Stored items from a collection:

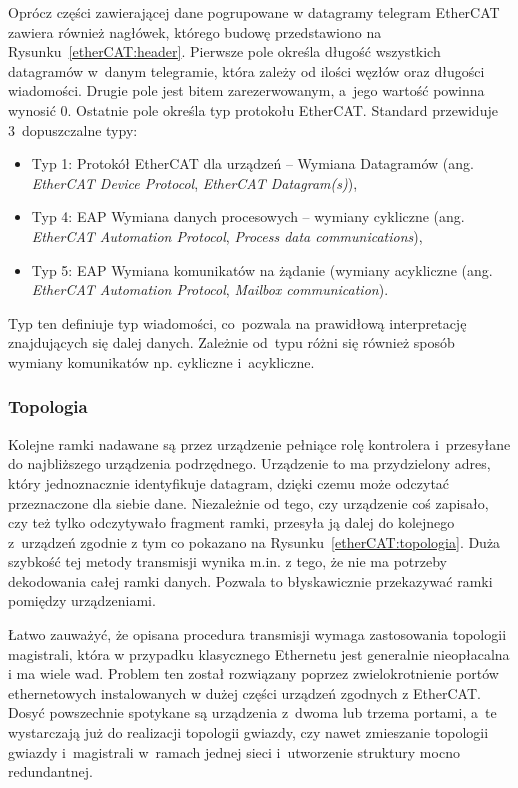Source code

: 
Oprócz części zawierającej dane pogrupowane w datagramy telegram EtherCAT zawiera również nagłówek, którego budowę  przedstawiono na Rysunku~\ref{etherCAT:header}. Pierwsze pole określa długość wszystkich datagramów w~danym telegramie, która zależy od ilości węzłów oraz długości wiadomości. Drugie pole jest bitem zarezerwowanym, a~jego wartość powinna wynosić 0. Ostatnie pole określa typ protokołu EtherCAT. 
\clearpage
Standard przewiduje 3~dopuszczalne typy:
\begin{itemize}
\item Typ 1: Protokół EtherCAT dla urządzeń -- Wymiana Datagramów (ang. \textit{EtherCAT Device Protocol}, \textit{EtherCAT Datagram(s)}),
\item Typ 4: EAP Wymiana danych procesowych -- wymiany cykliczne (ang. \textit{EtherCAT Automation Protocol}, \textit{Process data communications}),
\item Typ 5: EAP Wymiana komunikatów na żądanie (wymiany acykliczne (ang. \textit{EtherCAT Automation Protocol}, \textit{Mailbox communication}).
\end{itemize}
Typ ten definiuje typ wiadomości, co~pozwala na prawidłową interpretację znajdujących się dalej danych. Zależnie od~typu różni się również sposób wymiany komunikatów np. cykliczne i~acykliczne.

\subsubsection{Topologia}
Kolejne ramki nadawane są przez urządzenie pełniące rolę kontrolera i~przesyłane do najbliższego urządzenia podrzędnego. Urządzenie to ma przydzielony adres, który jednoznacznie identyfikuje datagram, dzięki czemu może odczytać przeznaczone dla siebie dane. Niezależnie od tego, czy urządzenie coś zapisało, czy też tylko odczytywało fragment ramki, przesyła ją dalej do kolejnego z~urządzeń zgodnie z tym co pokazano na Rysunku~\ref{etherCAT:topologia}. Duża szybkość tej metody transmisji wynika m.in. z tego, że nie ma potrzeby dekodowania całej ramki danych. Pozwala to błyskawicznie przekazywać ramki pomiędzy urządzeniami.


Łatwo zauważyć, że opisana procedura transmisji wymaga zastosowania topologii magistrali, która w przypadku klasycznego Ethernetu jest generalnie nieopłacalna i ma wiele wad. Problem ten został rozwiązany poprzez zwielokrotnienie portów ethernetowych instalowanych w dużej części urządzeń zgodnych z EtherCAT.
Dosyć powszechnie spotykane są urządzenia z~dwoma lub trzema portami, a~te wystarczają już do realizacji topologii gwiazdy, czy nawet zmieszanie topologii gwiazdy i~magistrali w~ramach jednej sieci i~utworzenie struktury mocno redundantnej.

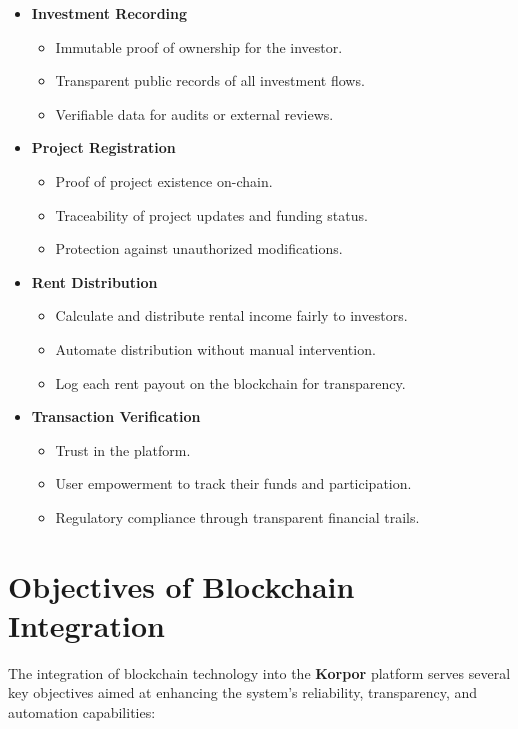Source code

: \begin{itemize}
    \item \textbf{Investment Recording}
    \begin{itemize}
        \item Immutable proof of ownership for the investor.
        \item Transparent public records of all investment flows.
        \item Verifiable data for audits or external reviews.
    \end{itemize}

    \item \textbf{Project Registration}
    \begin{itemize}
        \item Proof of project existence on-chain.
        \item Traceability of project updates and funding status.
        \item Protection against unauthorized modifications.
    \end{itemize}

    \item \textbf{Rent Distribution}
    \begin{itemize}
        \item Calculate and distribute rental income fairly to investors.
        \item Automate distribution without manual intervention.
        \item Log each rent payout on the blockchain for transparency.
    \end{itemize}

    \item \textbf{Transaction Verification}
    \begin{itemize}
        \item Trust in the platform.
        \item User empowerment to track their funds and participation.
        \item Regulatory compliance through transparent financial trails.
    \end{itemize}
\end{itemize}

\section{Objectives of Blockchain Integration}

The integration of blockchain technology into the \textbf{\textcolor{primary}{Korpor}} platform serves several key objectives aimed at enhancing the system's reliability, transparency, and automation capabilities:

__Exercise objective__
Give the records back exactly. Leave the pictures out.

__Answer below__
Source code

: 
Oprócz części zawierającej dane pogrupowane w datagramy telegram EtherCAT zawiera również nagłówek, którego budowę  przedstawiono na Rysunku~\ref{etherCAT:header}. Pierwsze pole określa długość wszystkich datagramów w~danym telegramie, która zależy od ilości węzłów oraz długości wiadomości. Drugie pole jest bitem zarezerwowanym, a~jego wartość powinna wynosić 0. Ostatnie pole określa typ protokołu EtherCAT. 
\clearpage
Standard przewiduje 3~dopuszczalne typy:
\begin{itemize}
\item Typ 1: Protokół EtherCAT dla urządzeń -- Wymiana Datagramów (ang. \textit{EtherCAT Device Protocol}, \textit{EtherCAT Datagram(s)}),
\item Typ 4: EAP Wymiana danych procesowych -- wymiany cykliczne (ang. \textit{EtherCAT Automation Protocol}, \textit{Process data communications}),
\item Typ 5: EAP Wymiana komunikatów na żądanie (wymiany acykliczne (ang. \textit{EtherCAT Automation Protocol}, \textit{Mailbox communication}).
\end{itemize}
Typ ten definiuje typ wiadomości, co~pozwala na prawidłową interpretację znajdujących się dalej danych. Zależnie od~typu różni się również sposób wymiany komunikatów np. cykliczne i~acykliczne.

\subsubsection{Topologia}
Kolejne ramki nadawane są przez urządzenie pełniące rolę kontrolera i~przesyłane do najbliższego urządzenia podrzędnego. Urządzenie to ma przydzielony adres, który jednoznacznie identyfikuje datagram, dzięki czemu może odczytać przeznaczone dla siebie dane. Niezależnie od tego, czy urządzenie coś zapisało, czy też tylko odczytywało fragment ramki, przesyła ją dalej do kolejnego z~urządzeń zgodnie z tym co pokazano na Rysunku~\ref{etherCAT:topologia}. Duża szybkość tej metody transmisji wynika m.in. z tego, że nie ma potrzeby dekodowania całej ramki danych. Pozwala to błyskawicznie przekazywać ramki pomiędzy urządzeniami.


Łatwo zauważyć, że opisana procedura transmisji wymaga zastosowania topologii magistrali, która w przypadku klasycznego Ethernetu jest generalnie nieopłacalna i ma wiele wad. Problem ten został rozwiązany poprzez zwielokrotnienie portów ethernetowych instalowanych w dużej części urządzeń zgodnych z EtherCAT.
Dosyć powszechnie spotykane są urządzenia z~dwoma lub trzema portami, a~te wystarczają już do realizacji topologii gwiazdy, czy nawet zmieszanie topologii gwiazdy i~magistrali w~ramach jednej sieci i~utworzenie struktury mocno redundantnej.

Source code

: \begin{itemize}
    \item \textbf{Investment Recording}
    \begin{itemize}
        \item Immutable proof of ownership for the investor.
        \item Transparent public records of all investment flows.
        \item Verifiable data for audits or external reviews.
    \end{itemize}

    \item \textbf{Project Registration}
    \begin{itemize}
        \item Proof of project existence on-chain.
        \item Traceability of project updates and funding status.
        \item Protection against unauthorized modifications.
    \end{itemize}

    \item \textbf{Rent Distribution}
    \begin{itemize}
        \item Calculate and distribute rental income fairly to investors.
        \item Automate distribution without manual intervention.
        \item Log each rent payout on the blockchain for transparency.
    \end{itemize}

    \item \textbf{Transaction Verification}
    \begin{itemize}
        \item Trust in the platform.
        \item User empowerment to track their funds and participation.
        \item Regulatory compliance through transparent financial trails.
    \end{itemize}
\end{itemize}

\section{Objectives of Blockchain Integration}

The integration of blockchain technology into the \textbf{\textcolor{primary}{Korpor}} platform serves several key objectives aimed at enhancing the system's reliability, transparency, and automation capabilities:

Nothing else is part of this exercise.